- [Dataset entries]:

■ ■ ■

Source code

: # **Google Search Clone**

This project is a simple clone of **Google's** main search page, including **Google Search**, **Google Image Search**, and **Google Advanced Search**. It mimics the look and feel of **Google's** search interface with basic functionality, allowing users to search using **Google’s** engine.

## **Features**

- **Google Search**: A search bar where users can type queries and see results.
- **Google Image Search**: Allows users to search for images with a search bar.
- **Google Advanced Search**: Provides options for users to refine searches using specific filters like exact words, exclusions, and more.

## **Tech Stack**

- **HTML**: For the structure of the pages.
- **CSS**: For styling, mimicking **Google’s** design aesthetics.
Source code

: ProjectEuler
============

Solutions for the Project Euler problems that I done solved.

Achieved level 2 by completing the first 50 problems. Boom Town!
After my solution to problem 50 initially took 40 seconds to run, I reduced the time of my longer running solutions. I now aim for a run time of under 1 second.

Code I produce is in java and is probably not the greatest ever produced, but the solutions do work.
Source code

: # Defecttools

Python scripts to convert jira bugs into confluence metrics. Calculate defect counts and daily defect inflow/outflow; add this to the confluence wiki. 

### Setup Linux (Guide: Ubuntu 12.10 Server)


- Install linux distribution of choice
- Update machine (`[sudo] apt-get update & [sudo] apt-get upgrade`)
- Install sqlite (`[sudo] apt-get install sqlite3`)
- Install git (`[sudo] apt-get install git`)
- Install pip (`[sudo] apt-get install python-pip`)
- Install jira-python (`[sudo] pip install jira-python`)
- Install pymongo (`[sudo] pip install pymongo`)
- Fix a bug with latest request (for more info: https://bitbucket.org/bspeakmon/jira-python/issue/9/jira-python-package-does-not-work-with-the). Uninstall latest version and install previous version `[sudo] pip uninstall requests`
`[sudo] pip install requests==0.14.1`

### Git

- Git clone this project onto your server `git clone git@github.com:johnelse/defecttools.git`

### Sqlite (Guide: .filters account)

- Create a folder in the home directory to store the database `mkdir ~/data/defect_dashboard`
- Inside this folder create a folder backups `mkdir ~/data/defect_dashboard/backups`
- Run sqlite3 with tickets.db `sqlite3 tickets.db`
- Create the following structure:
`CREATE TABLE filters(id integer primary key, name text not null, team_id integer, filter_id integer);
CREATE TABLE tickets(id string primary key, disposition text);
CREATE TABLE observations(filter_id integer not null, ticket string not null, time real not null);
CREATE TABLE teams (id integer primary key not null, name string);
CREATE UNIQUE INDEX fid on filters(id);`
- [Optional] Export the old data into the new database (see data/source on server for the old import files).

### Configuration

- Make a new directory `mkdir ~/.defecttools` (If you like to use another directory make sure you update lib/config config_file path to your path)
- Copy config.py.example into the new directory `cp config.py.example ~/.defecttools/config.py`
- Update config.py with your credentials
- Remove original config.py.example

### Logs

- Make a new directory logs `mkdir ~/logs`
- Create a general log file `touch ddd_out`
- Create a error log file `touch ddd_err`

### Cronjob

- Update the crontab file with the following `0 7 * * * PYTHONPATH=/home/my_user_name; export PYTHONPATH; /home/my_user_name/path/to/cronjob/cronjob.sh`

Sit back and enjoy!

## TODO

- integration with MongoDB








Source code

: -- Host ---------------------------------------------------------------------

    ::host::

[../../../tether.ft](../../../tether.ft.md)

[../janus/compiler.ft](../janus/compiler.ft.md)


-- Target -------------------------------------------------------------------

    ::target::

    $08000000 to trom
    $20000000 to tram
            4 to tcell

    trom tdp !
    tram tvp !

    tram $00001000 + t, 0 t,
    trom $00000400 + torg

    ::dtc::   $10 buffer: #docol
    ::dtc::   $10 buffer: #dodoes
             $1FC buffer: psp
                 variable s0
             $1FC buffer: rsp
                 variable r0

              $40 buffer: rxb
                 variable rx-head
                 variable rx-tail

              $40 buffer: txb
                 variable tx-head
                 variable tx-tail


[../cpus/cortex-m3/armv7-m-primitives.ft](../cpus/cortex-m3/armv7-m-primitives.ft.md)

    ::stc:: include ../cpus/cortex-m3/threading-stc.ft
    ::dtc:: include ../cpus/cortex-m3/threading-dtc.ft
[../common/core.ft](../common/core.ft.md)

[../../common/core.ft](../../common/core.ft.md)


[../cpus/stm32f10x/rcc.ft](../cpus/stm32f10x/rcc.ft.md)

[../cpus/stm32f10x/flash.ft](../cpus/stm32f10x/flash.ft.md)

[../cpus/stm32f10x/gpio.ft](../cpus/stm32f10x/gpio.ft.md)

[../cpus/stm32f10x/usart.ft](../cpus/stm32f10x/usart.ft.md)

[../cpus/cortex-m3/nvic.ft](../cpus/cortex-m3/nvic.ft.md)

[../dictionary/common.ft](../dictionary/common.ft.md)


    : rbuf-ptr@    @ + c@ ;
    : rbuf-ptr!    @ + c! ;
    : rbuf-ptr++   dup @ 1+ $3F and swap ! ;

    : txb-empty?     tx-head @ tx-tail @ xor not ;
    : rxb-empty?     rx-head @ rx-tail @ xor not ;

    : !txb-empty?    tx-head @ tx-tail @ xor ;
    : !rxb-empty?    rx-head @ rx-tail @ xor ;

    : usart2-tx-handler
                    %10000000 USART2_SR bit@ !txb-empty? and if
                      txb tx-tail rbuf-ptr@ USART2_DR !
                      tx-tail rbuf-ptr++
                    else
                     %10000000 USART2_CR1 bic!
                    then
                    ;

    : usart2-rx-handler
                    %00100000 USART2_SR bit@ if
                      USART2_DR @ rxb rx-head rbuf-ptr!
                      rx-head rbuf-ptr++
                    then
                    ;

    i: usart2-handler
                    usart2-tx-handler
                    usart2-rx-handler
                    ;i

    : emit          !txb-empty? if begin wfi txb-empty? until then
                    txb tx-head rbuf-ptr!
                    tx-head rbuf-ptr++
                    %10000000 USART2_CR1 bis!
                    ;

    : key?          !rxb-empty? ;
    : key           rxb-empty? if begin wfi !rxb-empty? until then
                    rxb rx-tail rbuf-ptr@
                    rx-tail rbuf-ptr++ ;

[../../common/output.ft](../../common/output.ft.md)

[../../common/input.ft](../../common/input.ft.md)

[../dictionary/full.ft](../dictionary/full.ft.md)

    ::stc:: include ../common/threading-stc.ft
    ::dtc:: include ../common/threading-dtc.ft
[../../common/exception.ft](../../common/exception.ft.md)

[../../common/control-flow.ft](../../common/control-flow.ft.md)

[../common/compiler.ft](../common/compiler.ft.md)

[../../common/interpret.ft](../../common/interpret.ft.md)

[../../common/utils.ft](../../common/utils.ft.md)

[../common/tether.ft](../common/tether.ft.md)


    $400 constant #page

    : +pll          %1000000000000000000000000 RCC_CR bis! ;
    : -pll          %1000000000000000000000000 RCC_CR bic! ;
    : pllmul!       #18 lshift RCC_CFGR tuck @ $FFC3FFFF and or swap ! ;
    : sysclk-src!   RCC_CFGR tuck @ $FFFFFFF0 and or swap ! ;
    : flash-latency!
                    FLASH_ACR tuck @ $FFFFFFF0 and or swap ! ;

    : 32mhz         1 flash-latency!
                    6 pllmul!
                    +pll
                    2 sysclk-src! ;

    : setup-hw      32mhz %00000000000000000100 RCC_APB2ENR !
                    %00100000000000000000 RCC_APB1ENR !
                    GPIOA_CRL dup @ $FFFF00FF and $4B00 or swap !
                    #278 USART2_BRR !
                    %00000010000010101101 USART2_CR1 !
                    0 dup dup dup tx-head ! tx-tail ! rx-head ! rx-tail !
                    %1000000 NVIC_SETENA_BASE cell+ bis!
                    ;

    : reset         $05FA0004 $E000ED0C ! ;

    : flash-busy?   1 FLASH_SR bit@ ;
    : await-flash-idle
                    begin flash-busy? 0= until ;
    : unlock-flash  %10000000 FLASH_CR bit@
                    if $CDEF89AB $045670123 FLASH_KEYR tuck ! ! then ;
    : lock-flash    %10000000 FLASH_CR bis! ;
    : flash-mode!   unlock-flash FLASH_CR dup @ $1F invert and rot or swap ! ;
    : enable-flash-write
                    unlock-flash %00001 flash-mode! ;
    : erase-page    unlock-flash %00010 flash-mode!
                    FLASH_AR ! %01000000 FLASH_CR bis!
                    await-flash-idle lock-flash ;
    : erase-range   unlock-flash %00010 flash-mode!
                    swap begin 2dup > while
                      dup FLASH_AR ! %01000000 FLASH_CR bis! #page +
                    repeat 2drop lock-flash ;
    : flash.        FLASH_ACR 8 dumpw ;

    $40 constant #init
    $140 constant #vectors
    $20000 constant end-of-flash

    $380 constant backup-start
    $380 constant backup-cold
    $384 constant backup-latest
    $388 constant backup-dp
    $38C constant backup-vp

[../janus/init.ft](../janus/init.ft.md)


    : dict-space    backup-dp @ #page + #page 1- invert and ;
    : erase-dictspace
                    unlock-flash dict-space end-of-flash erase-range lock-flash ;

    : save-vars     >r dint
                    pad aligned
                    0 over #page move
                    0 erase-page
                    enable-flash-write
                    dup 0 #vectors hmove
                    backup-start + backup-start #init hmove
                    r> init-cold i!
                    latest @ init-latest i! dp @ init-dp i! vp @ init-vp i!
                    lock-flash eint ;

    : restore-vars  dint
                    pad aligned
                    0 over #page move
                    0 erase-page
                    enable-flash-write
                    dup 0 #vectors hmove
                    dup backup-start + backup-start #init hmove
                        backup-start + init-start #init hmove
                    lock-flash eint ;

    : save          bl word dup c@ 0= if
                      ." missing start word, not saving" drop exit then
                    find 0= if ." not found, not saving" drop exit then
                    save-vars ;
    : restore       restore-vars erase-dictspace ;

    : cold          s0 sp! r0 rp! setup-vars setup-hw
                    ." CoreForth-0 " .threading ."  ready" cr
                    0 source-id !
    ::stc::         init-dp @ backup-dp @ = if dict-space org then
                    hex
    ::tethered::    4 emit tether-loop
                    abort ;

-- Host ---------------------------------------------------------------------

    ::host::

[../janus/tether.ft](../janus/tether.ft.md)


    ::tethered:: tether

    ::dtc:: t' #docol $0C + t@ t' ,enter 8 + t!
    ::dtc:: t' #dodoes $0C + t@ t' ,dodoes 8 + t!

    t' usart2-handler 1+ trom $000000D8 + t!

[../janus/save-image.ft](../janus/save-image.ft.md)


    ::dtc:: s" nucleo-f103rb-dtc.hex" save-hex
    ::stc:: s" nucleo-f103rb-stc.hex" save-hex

■ ■ ■

- [Your instructions]: Restate the data word for word. Begin at its first line, end at the line that contains "- Install git", and include both.

- [Response below]:
Source code

: # **Google Search Clone**

This project is a simple clone of **Google's** main search page, including **Google Search**, **Google Image Search**, and **Google Advanced Search**. It mimics the look and feel of **Google's** search interface with basic functionality, allowing users to search using **Google’s** engine.

## **Features**

- **Google Search**: A search bar where users can type queries and see results.
- **Google Image Search**: Allows users to search for images with a search bar.
- **Google Advanced Search**: Provides options for users to refine searches using specific filters like exact words, exclusions, and more.

## **Tech Stack**

- **HTML**: For the structure of the pages.
- **CSS**: For styling, mimicking **Google’s** design aesthetics.
Source code

: ProjectEuler
============

Solutions for the Project Euler problems that I done solved.

Achieved level 2 by completing the first 50 problems. Boom Town!
After my solution to problem 50 initially took 40 seconds to run, I reduced the time of my longer running solutions. I now aim for a run time of under 1 second.

Code I produce is in java and is probably not the greatest ever produced, but the solutions do work.
Source code

: # Defecttools

Python scripts to convert jira bugs into confluence metrics. Calculate defect counts and daily defect inflow/outflow; add this to the confluence wiki. 

### Setup Linux (Guide: Ubuntu 12.10 Server)


- Install linux distribution of choice
- Update machine (`[sudo] apt-get update & [sudo] apt-get upgrade`)
- Install sqlite (`[sudo] apt-get install sqlite3`)
- Install git (`[sudo] apt-get install git`)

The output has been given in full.